* [PROBLEM DESCRIPTION] Below are the records; copy every line in them that holds the string "produit".

[Dataset records]
★ ★ ★ ★ ★ ★ ★
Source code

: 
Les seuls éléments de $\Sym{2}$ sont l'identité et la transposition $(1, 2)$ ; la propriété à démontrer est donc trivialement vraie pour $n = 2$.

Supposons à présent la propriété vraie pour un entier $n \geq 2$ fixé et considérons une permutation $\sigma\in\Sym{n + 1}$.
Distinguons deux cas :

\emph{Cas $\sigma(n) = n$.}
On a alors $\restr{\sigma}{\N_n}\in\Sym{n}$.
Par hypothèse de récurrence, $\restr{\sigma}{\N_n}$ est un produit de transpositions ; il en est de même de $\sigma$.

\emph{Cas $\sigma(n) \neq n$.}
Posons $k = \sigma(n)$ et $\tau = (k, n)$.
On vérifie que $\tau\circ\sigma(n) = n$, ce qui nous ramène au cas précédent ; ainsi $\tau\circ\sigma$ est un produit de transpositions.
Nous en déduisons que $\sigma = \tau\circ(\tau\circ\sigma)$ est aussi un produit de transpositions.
★ ★ ★ ★ ★ ★ ★
* [SOLUTION]
Par hypothèse de récurrence, $\restr{\sigma}{\N_n}$ est un produit de transpositions ; il en est de même de $\sigma$.
On vérifie que $\tau\circ\sigma(n) = n$, ce qui nous ramène au cas précédent ; ainsi $\tau\circ\sigma$ est un produit de transpositions.
Nous en déduisons que $\sigma = \tau\circ(\tau\circ\sigma)$ est aussi un produit de transpositions.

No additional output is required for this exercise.